• **WHAT NEEDS TO BE DONE**
Report every line of the records below that includes the string "translateY".

[[ SUPPLIED DATA open ]]

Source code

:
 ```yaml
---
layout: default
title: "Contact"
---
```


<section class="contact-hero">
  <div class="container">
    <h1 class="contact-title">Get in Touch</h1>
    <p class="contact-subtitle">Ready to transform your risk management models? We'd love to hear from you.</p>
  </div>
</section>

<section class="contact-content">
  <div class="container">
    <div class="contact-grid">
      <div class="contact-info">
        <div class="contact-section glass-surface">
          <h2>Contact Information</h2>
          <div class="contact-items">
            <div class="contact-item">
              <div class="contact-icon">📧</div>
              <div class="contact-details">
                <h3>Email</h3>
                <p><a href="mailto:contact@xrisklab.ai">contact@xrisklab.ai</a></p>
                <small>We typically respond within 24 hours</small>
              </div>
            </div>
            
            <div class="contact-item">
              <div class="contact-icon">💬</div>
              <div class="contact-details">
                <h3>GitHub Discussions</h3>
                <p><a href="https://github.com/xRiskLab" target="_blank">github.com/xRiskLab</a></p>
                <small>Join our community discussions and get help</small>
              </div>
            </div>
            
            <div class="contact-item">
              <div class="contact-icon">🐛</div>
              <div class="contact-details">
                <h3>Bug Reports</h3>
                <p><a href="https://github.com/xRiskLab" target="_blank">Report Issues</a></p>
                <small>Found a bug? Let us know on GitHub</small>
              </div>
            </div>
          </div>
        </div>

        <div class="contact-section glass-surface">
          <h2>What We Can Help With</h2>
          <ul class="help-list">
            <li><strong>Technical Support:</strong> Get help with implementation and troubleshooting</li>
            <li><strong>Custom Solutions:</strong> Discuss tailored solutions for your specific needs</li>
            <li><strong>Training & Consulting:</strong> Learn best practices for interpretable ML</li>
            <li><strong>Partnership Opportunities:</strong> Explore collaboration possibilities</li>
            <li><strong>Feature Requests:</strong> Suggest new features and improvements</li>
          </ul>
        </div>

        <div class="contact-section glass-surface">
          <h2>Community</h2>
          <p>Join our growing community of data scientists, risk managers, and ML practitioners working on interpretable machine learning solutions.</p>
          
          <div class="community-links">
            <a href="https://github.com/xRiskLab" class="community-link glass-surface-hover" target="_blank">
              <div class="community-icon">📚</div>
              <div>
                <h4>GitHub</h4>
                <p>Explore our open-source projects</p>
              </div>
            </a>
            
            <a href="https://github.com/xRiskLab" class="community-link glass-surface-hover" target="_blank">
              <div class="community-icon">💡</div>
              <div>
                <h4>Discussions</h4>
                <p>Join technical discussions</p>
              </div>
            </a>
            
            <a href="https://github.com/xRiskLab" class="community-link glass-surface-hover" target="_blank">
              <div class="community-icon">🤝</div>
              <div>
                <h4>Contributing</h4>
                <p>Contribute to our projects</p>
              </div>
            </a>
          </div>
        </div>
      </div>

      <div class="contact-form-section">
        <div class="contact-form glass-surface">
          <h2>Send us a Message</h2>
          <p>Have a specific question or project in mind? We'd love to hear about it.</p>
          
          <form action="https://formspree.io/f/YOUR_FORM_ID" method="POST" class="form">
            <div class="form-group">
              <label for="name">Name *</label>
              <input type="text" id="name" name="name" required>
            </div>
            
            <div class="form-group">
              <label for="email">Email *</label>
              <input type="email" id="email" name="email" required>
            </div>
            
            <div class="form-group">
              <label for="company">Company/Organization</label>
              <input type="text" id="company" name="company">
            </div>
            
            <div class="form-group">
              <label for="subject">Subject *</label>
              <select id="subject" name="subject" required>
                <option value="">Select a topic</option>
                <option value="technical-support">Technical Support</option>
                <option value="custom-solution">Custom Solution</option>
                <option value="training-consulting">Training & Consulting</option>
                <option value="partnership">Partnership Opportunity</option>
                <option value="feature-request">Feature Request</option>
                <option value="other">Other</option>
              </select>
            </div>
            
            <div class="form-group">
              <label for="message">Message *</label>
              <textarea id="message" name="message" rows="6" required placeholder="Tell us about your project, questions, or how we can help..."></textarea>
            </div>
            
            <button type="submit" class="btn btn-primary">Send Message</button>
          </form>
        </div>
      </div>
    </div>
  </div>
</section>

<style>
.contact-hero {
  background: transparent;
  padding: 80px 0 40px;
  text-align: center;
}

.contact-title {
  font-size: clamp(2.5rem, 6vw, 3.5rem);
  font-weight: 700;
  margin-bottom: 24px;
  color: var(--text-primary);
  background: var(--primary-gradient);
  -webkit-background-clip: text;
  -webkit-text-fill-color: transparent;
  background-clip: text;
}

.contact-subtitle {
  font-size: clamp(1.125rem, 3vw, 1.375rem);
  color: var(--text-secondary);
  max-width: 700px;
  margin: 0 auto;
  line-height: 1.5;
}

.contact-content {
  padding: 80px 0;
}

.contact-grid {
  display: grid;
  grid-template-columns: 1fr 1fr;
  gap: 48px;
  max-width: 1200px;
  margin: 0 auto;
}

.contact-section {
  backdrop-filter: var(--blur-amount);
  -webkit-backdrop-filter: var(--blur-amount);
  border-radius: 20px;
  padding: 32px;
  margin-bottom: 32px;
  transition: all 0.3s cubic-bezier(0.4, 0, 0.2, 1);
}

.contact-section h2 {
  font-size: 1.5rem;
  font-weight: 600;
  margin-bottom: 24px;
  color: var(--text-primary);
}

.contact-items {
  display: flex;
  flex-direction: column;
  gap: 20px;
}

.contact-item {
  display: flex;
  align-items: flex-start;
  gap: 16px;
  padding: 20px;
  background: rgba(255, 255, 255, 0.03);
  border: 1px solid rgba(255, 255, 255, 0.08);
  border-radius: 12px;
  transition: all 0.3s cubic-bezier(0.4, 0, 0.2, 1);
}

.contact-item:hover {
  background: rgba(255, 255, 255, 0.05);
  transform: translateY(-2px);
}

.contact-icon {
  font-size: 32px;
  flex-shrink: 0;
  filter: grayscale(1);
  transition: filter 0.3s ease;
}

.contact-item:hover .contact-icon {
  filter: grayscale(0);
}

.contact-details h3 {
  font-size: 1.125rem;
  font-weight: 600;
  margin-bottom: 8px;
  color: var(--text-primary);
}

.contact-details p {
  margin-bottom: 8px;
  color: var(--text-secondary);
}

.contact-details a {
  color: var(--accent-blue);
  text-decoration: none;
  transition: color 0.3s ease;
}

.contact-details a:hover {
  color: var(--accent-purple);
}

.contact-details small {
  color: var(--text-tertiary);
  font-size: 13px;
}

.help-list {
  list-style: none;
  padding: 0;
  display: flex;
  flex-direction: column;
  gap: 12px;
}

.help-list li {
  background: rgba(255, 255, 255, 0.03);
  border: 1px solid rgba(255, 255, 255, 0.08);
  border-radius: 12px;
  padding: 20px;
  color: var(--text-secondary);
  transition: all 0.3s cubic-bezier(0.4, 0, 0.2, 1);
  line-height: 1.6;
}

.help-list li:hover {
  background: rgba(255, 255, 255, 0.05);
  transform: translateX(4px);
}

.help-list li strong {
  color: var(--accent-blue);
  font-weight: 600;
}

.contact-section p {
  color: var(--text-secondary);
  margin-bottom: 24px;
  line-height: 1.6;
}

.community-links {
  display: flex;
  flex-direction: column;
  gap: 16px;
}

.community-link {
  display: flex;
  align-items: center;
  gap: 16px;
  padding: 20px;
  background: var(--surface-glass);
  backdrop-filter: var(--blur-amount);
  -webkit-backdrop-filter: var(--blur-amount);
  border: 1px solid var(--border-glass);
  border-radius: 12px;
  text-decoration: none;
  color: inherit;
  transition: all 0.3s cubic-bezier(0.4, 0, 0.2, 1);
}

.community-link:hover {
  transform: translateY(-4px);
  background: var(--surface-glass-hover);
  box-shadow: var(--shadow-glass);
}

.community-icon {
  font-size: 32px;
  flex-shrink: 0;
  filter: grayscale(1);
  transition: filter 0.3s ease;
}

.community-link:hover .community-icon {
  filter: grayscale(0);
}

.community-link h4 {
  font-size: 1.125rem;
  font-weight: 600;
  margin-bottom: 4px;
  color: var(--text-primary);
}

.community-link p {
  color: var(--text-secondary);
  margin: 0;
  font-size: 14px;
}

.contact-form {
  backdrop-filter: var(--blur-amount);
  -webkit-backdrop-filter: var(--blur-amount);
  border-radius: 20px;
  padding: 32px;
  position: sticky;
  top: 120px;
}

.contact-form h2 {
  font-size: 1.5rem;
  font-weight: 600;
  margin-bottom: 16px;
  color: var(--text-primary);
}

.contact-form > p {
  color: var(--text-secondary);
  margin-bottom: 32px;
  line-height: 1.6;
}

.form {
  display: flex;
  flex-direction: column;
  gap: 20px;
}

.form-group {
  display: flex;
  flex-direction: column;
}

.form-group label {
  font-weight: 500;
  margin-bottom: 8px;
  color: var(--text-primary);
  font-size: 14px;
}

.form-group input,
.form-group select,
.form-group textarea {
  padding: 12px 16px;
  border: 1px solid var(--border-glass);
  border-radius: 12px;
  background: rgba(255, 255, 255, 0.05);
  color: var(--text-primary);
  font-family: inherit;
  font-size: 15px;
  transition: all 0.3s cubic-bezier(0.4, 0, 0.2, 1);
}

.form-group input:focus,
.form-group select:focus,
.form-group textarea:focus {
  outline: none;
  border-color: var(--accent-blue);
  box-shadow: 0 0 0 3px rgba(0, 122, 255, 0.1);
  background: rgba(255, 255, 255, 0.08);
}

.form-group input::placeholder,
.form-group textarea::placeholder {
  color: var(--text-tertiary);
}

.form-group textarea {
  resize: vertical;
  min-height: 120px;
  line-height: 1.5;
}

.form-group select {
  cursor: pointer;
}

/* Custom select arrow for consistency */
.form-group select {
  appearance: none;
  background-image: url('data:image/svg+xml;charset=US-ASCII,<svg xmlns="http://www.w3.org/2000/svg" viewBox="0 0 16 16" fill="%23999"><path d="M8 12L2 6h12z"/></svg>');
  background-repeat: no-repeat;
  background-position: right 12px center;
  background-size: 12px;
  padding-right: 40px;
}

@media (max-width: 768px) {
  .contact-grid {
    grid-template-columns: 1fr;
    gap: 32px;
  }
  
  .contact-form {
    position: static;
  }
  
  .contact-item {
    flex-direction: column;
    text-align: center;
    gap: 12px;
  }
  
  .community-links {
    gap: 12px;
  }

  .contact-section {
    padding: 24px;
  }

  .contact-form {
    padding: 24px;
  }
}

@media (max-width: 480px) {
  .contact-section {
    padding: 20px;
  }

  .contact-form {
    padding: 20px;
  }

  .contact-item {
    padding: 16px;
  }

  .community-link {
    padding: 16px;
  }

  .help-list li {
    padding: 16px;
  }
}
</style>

[[ SUPPLIED DATA closed ]]

• **EXERCISE ANSWER**
  transform: translateY(-2px);
  transform: translateY(-4px);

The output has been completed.